Oordeel 2020-44, zorgvuldig, psychiater, psychiatrische aandoeningen, uitzichtloos en ondraaglijk lijden, vrijwillig en weloverwogen verzoek, geen redelijke andere oplossing
ADHD, autisme spectrum stoornis, langdurige uitgebreide behandelingen, onafhankelijk psychiater geraadpleegd
Bij patiënt was vanaf zijn pubertijd sprake van middelenmisbruik. Twintig jaar voor het overlijden werden de diagnoses ADHD en een autisme spectrum stoornis (ASS) gesteld. Hiervoor was hij langdurig en op verschillende manieren behandeld. De arts, zelf een psychiater, werd in haar oordeel –dat sprake was van een weloverwogen verzoek, uitzichtloos lijden en dat er geen behandelmogelijkheden waren- gesteund door een geraadpleegde onafhankelijk psychiater en de consulent.
Introductie van de casus
Patiënt, een man van 40-50 jaar, werd al vanaf zijn vroege jeugd begeleid door een maatschappelijk ondersteuningsbureau. In zijn pubertijd maakte hij een psychose door, mogelijk geïnduceerd door middelengebruik, waarvoor hij werd behandeld in een GGZ-instelling. Ongeveer twintig jaar voor het overlijden werd de diagnose ADHD vastgesteld en twee jaar later een autisme spectrum stoornis (ASS).

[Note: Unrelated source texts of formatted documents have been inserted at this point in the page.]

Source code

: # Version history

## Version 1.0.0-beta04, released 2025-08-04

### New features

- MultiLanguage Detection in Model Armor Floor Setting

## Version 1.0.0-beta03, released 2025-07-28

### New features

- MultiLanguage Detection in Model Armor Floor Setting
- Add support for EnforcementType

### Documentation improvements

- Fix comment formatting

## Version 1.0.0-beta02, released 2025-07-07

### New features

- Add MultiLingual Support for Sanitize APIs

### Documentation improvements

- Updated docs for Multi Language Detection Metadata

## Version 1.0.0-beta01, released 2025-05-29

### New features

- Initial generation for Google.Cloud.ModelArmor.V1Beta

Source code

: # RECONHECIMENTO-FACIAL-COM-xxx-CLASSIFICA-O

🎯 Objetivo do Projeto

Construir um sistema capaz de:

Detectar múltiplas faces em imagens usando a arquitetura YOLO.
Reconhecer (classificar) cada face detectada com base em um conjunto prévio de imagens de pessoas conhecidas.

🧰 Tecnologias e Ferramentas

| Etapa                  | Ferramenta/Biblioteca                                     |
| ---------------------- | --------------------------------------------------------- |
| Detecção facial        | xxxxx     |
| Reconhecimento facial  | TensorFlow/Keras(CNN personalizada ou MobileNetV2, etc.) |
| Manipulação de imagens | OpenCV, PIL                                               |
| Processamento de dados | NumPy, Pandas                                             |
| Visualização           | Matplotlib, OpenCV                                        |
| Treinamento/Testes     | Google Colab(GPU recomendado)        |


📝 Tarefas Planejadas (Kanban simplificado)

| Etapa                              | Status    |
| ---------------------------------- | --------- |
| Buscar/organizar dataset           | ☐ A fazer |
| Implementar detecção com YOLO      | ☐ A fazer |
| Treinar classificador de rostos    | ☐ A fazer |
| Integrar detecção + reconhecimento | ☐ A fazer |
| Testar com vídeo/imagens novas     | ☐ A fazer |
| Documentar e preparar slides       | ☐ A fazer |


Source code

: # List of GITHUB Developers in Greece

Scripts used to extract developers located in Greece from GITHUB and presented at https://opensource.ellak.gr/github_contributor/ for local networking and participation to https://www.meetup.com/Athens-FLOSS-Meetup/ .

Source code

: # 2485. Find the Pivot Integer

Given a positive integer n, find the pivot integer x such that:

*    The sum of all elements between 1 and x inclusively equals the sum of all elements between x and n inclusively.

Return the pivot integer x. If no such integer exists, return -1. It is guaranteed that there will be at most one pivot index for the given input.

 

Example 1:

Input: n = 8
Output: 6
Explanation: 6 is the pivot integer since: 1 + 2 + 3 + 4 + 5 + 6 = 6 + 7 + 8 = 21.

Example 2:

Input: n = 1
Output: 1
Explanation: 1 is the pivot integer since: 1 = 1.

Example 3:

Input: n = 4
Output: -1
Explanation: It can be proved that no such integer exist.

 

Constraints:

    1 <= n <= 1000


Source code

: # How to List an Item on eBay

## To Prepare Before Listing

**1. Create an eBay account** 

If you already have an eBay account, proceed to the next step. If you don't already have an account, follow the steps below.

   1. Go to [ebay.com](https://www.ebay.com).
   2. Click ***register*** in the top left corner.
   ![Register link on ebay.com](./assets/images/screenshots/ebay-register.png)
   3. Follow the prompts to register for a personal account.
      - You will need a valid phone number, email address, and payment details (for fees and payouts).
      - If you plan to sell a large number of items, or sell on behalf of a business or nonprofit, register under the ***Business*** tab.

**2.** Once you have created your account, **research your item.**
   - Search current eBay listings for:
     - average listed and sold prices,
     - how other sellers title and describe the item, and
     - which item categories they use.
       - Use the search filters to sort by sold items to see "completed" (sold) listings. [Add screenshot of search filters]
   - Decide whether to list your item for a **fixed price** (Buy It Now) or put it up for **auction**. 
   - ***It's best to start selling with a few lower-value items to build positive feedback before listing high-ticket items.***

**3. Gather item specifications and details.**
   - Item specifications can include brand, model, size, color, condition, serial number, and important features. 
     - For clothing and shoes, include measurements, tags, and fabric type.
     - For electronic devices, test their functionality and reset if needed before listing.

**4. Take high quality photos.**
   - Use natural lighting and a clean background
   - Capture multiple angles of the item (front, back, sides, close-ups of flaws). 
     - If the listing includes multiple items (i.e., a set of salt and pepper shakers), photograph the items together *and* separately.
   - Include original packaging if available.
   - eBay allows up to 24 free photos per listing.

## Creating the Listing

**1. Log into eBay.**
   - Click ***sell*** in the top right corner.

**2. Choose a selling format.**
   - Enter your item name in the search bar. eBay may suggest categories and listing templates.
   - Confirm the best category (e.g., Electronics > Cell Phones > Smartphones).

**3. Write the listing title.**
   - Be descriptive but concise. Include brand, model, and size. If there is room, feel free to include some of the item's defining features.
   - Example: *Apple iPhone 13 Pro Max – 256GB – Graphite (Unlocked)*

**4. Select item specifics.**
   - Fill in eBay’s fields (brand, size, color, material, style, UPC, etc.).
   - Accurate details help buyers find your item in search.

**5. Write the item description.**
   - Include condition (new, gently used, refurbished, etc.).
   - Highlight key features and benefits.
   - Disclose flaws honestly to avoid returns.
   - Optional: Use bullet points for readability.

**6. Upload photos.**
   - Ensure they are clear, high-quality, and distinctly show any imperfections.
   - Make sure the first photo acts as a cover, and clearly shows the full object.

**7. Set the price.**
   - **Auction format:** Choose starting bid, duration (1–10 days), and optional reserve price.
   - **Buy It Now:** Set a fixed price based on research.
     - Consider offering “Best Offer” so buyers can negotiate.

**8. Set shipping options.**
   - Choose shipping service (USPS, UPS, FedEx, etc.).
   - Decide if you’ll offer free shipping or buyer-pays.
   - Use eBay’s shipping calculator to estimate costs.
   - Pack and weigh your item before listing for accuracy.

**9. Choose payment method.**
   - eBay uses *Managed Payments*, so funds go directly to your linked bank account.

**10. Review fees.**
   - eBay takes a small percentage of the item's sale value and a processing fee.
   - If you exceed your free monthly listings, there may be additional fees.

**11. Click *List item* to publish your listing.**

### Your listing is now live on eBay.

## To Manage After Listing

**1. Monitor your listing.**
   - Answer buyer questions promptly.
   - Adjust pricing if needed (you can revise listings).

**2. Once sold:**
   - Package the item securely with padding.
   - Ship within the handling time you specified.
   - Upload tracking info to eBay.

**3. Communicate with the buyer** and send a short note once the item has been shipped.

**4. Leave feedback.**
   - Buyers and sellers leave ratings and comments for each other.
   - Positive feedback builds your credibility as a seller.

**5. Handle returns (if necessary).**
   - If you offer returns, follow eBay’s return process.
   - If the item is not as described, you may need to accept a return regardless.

In verband met de ASS, had patiënt langdurige, richtlijnconforme behandelingen ondergaan waaronder psycho-educatie, systeemgesprekken en ondersteuning in de dagstructuur. Voor zijn ADHD had hij medicatie gekregen. Sinds ongeveer veertien jaar voor het overlijden, woonde hij in een beschermde woonvorm.
Patiënt leed onder het feit dat hij zich voortdurend gespannen, onrustig, futloos en doelloos voelde. Hij kwam tot weinig. Voordat hij naar buiten ging, om bijvoorbeeld boodschappen te doen, moest hij eerst moed verzamelen. Zijn pogingen om deel te nemen aan de maatschappij waren allemaal teleurstellend verlopen. Patiënt voelde zich ongelukkig en had het gevoel alsof hij bedekt was door 'een slijmlaag van narigheid'. Hij leed onder de achteruitgang van zijn functioneren, het gevoel nergens thuis te horen en verlies van kwaliteit van leven. Hij leefde alleen nog maar voor zijn kat en kon dat leven met al zijn beperkingen niet meer volhouden.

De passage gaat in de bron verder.